-- Supplied material follows --

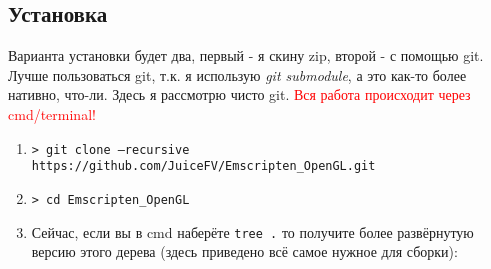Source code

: \documentclass[12pt]{article}
\begin{document}
    \subsection{Установка}
    Варианта установки будет два, первый - я скину zip, второй - с помощью git.
    Лучше пользоваться git, т.к. я использую \emph{git submodule}, а 
    это как-то более нативно, что-ли. Здесь я рассмотрю чисто git. 
    \textcolor{red}{Вся работа происходит через cmd/terminal!}

    \begin{enumerate}
        \item \texttt{> git clone ---recursive https://github.com/JuiceFV/Emscripten\_OpenGL.git}
        \item \texttt{> cd Emscripten\_OpenGL}
        \item Сейчас, если вы в cmd наберёте \colorbox{gray!25!}{\texttt{tree .}}
        то получите более развёрнутую версию этого дерева (здесь приведено всё
        самое нужное для сборки):


\end{enumerate}
\end{document}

-- Supplied material concluded --

* [Activity]:
The reply must hold every line above exactly as written and none of the pictures.

* [The completed task]:
Source code

: \documentclass[12pt]{article}
\begin{document}
    \subsection{Установка}
    Варианта установки будет два, первый - я скину zip, второй - с помощью git.
    Лучше пользоваться git, т.к. я использую \emph{git submodule}, а 
    это как-то более нативно, что-ли. Здесь я рассмотрю чисто git. 
    \textcolor{red}{Вся работа происходит через cmd/terminal!}

    \begin{enumerate}
        \item \texttt{> git clone ---recursive https://github.com/JuiceFV/Emscripten\_OpenGL.git}
        \item \texttt{> cd Emscripten\_OpenGL}
        \item Сейчас, если вы в cmd наберёте \colorbox{gray!25!}{\texttt{tree .}}
        то получите более развёрнутую версию этого дерева (здесь приведено всё
        самое нужное для сборки):


\end{enumerate}
\end{document}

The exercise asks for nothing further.